◆ Task description
Once the pictures are set aside, output all the records exactly.

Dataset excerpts

════════════════

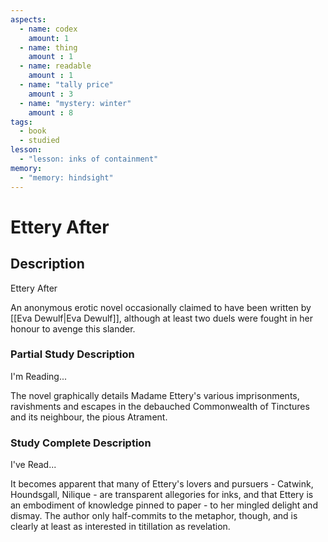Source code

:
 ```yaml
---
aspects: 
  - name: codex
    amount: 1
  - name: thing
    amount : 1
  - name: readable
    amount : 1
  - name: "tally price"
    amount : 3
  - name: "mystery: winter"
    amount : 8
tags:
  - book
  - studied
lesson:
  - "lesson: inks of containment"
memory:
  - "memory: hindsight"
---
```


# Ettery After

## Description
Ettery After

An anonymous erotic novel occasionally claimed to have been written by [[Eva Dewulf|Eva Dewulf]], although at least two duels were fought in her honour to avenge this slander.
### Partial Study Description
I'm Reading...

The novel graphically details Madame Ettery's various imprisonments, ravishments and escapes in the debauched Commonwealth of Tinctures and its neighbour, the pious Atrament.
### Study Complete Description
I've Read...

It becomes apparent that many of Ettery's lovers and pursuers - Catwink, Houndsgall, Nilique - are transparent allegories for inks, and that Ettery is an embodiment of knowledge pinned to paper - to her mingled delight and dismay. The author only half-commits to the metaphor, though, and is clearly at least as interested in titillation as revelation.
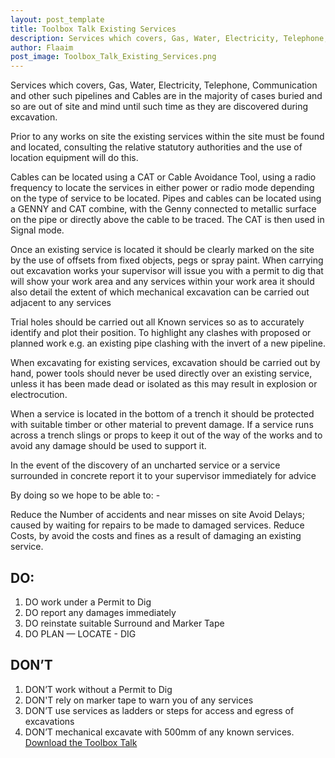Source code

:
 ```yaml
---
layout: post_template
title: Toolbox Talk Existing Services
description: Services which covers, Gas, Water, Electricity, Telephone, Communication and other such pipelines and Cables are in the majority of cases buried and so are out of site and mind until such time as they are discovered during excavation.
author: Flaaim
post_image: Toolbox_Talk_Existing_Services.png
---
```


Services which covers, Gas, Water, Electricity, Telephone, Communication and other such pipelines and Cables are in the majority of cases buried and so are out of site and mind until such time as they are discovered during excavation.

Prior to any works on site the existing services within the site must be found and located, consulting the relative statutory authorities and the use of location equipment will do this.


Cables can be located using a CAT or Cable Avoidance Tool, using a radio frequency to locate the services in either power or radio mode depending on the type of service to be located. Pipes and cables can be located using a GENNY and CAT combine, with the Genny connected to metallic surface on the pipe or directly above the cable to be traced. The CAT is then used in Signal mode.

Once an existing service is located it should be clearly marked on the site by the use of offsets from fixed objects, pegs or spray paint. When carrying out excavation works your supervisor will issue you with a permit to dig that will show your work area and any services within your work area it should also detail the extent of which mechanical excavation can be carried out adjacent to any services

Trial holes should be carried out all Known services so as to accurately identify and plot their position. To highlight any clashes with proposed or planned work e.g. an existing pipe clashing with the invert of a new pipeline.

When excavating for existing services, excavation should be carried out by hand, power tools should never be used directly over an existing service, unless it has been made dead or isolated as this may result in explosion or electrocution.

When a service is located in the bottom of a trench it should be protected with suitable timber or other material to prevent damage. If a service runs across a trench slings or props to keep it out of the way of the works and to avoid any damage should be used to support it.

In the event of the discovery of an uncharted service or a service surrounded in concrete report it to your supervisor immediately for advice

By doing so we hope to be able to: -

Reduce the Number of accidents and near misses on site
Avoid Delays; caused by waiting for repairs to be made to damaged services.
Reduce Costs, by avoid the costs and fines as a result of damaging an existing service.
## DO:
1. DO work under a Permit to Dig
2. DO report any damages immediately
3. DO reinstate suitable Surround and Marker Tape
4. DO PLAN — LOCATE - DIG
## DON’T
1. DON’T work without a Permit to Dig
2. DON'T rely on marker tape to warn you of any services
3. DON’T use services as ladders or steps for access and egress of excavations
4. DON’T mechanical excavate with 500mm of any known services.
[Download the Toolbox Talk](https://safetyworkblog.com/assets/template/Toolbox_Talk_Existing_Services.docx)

════════════════

◆ Response area
Source code

:
 ```yaml
---
aspects: 
  - name: codex
    amount: 1
  - name: thing
    amount : 1
  - name: readable
    amount : 1
  - name: "tally price"
    amount : 3
  - name: "mystery: winter"
    amount : 8
tags:
  - book
  - studied
lesson:
  - "lesson: inks of containment"
memory:
  - "memory: hindsight"
---
```


# Ettery After

## Description
Ettery After

An anonymous erotic novel occasionally claimed to have been written by [[Eva Dewulf|Eva Dewulf]], although at least two duels were fought in her honour to avenge this slander.
### Partial Study Description
I'm Reading...

The novel graphically details Madame Ettery's various imprisonments, ravishments and escapes in the debauched Commonwealth of Tinctures and its neighbour, the pious Atrament.
### Study Complete Description
I've Read...

It becomes apparent that many of Ettery's lovers and pursuers - Catwink, Houndsgall, Nilique - are transparent allegories for inks, and that Ettery is an embodiment of knowledge pinned to paper - to her mingled delight and dismay. The author only half-commits to the metaphor, though, and is clearly at least as interested in titillation as revelation.
Source code

:
 ```yaml
---
layout: post_template
title: Toolbox Talk Existing Services
description: Services which covers, Gas, Water, Electricity, Telephone, Communication and other such pipelines and Cables are in the majority of cases buried and so are out of site and mind until such time as they are discovered during excavation.
author: Flaaim
post_image: Toolbox_Talk_Existing_Services.png
---
```


Services which covers, Gas, Water, Electricity, Telephone, Communication and other such pipelines and Cables are in the majority of cases buried and so are out of site and mind until such time as they are discovered during excavation.

Prior to any works on site the existing services within the site must be found and located, consulting the relative statutory authorities and the use of location equipment will do this.


Cables can be located using a CAT or Cable Avoidance Tool, using a radio frequency to locate the services in either power or radio mode depending on the type of service to be located. Pipes and cables can be located using a GENNY and CAT combine, with the Genny connected to metallic surface on the pipe or directly above the cable to be traced. The CAT is then used in Signal mode.

Once an existing service is located it should be clearly marked on the site by the use of offsets from fixed objects, pegs or spray paint. When carrying out excavation works your supervisor will issue you with a permit to dig that will show your work area and any services within your work area it should also detail the extent of which mechanical excavation can be carried out adjacent to any services

Trial holes should be carried out all Known services so as to accurately identify and plot their position. To highlight any clashes with proposed or planned work e.g. an existing pipe clashing with the invert of a new pipeline.

When excavating for existing services, excavation should be carried out by hand, power tools should never be used directly over an existing service, unless it has been made dead or isolated as this may result in explosion or electrocution.

When a service is located in the bottom of a trench it should be protected with suitable timber or other material to prevent damage. If a service runs across a trench slings or props to keep it out of the way of the works and to avoid any damage should be used to support it.

In the event of the discovery of an uncharted service or a service surrounded in concrete report it to your supervisor immediately for advice

By doing so we hope to be able to: -

Reduce the Number of accidents and near misses on site
Avoid Delays; caused by waiting for repairs to be made to damaged services.
Reduce Costs, by avoid the costs and fines as a result of damaging an existing service.
## DO:
1. DO work under a Permit to Dig
2. DO report any damages immediately
3. DO reinstate suitable Surround and Marker Tape
4. DO PLAN — LOCATE - DIG
## DON’T
1. DON’T work without a Permit to Dig
2. DON'T rely on marker tape to warn you of any services
3. DON’T use services as ladders or steps for access and egress of excavations
4. DON’T mechanical excavate with 500mm of any known services.
[Download the Toolbox Talk](https://safetyworkblog.com/assets/template/Toolbox_Talk_Existing_Services.docx)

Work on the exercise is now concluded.